The pipeline for fig.savefig("out.pptx"):

1. matplotlib renders the figure to an in-memory SVG string (svg.fonttype='none' is forced so text stays editable).
2. The Rust core parses the SVG via quick-xml, builds an intermediate tree, normalizes every path command to a cubic Bézier, cascades styles through the group hierarchy, and emits DrawingML XML fragments.
3. The Python layer wraps the fragments in a namespace-declaring root, parses with lxml, and appends the resulting elements to a python-pptx slide's <p:spTree>.
4. python-pptx saves the slide as a valid .pptx file.

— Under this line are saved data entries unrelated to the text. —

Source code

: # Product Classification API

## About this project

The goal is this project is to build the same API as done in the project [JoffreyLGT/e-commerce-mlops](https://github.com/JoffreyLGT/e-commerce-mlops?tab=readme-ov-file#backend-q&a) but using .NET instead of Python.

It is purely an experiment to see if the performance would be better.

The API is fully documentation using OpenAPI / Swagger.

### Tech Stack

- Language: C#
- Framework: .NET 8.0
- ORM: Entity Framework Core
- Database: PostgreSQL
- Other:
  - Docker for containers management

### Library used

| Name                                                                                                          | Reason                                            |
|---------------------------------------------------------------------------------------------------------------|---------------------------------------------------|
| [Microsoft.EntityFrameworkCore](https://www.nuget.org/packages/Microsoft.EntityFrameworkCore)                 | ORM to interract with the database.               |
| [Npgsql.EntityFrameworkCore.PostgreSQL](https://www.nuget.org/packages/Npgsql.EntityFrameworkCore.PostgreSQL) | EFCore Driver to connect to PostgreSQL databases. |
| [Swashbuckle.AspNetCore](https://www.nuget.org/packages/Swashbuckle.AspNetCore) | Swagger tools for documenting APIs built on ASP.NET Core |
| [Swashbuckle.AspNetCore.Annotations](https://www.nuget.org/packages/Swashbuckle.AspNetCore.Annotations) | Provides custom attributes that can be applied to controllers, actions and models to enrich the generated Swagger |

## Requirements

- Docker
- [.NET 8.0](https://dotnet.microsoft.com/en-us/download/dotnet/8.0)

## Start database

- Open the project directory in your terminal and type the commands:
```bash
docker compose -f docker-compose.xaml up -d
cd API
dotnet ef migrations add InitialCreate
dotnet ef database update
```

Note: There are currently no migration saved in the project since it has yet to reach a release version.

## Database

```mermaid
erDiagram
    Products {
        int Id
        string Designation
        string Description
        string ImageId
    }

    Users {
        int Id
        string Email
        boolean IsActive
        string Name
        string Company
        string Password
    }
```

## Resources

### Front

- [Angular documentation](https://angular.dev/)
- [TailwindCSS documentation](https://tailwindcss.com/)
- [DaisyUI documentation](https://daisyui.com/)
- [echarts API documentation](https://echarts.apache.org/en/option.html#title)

The Rust core is I/O-free and has no Python dependency — you could use it as a CLI tool or from any language that speaks C-FFI.

Development

# Install everything (including dev extras)
uv sync --all-extras

# Rebuild the native extension after editing Rust code
.venv/Scripts/maturin.exe develop --release   # Windows
.venv/bin/maturin develop --release            # macOS/Linux

# Run Rust tests (pure-Rust, no Python needed)
cargo test -p mpl-office-core

# Run Python tests (exercises the full pipeline)
uv run pytest

# Build the example decks
uv run python examples/demo.py
uv run python examples/demo_template.py

Open examples/demo.pptx and examples/from_template.pptx in PowerPoint to see the output visually.

Test coverage

Layer	Count	What it covers
Rust unit tests	55	Color parsing, coord math, affine transforms, path tokenizer, path normalizer, arc-to-cubic, style cascading, parser, emitter, image data-URI decoding
Python smoke	4	Native extension loads; ConvertOptions wiring
Python pptx round-trip	3	Raw SVG → .pptx → re-opened via python-pptx
Python matplotlib e2e	3	Line / bar / scatter figures through the full pipeline
Python matplotlib gallery	6	Subplots, histogram, log scale, filled area, pie, annotated
Python images	5	imshow heatmaps, raw data-URI round-trip, image deduplication, legacy-API back-compat
Python templates	3	Template reuse, fig_to_placeholder, backend template= kwarg
Python matplotlib backend	1	fig.savefig("x.pptx", backend=...)

All 80 tests run in CI on Linux, macOS, and Windows.

License

MIT.

Acknowledgements

The path-normalization algorithm is a machine-rolled-hand-rolled Rust reimplementation of the approach used in touying-typ/typ2pptx's svg_to_shapes.py. That project's author deserves credit for proving out the SVG → DrawingML pipeline in Python and for the clean algorithmic structure that this project borrowed.

The R ecosystem's officer + rvg packages set the standard for native vector graphics in Office documents, and are what I wish Python had had for the last five years. This project is an attempt to finally close that gap.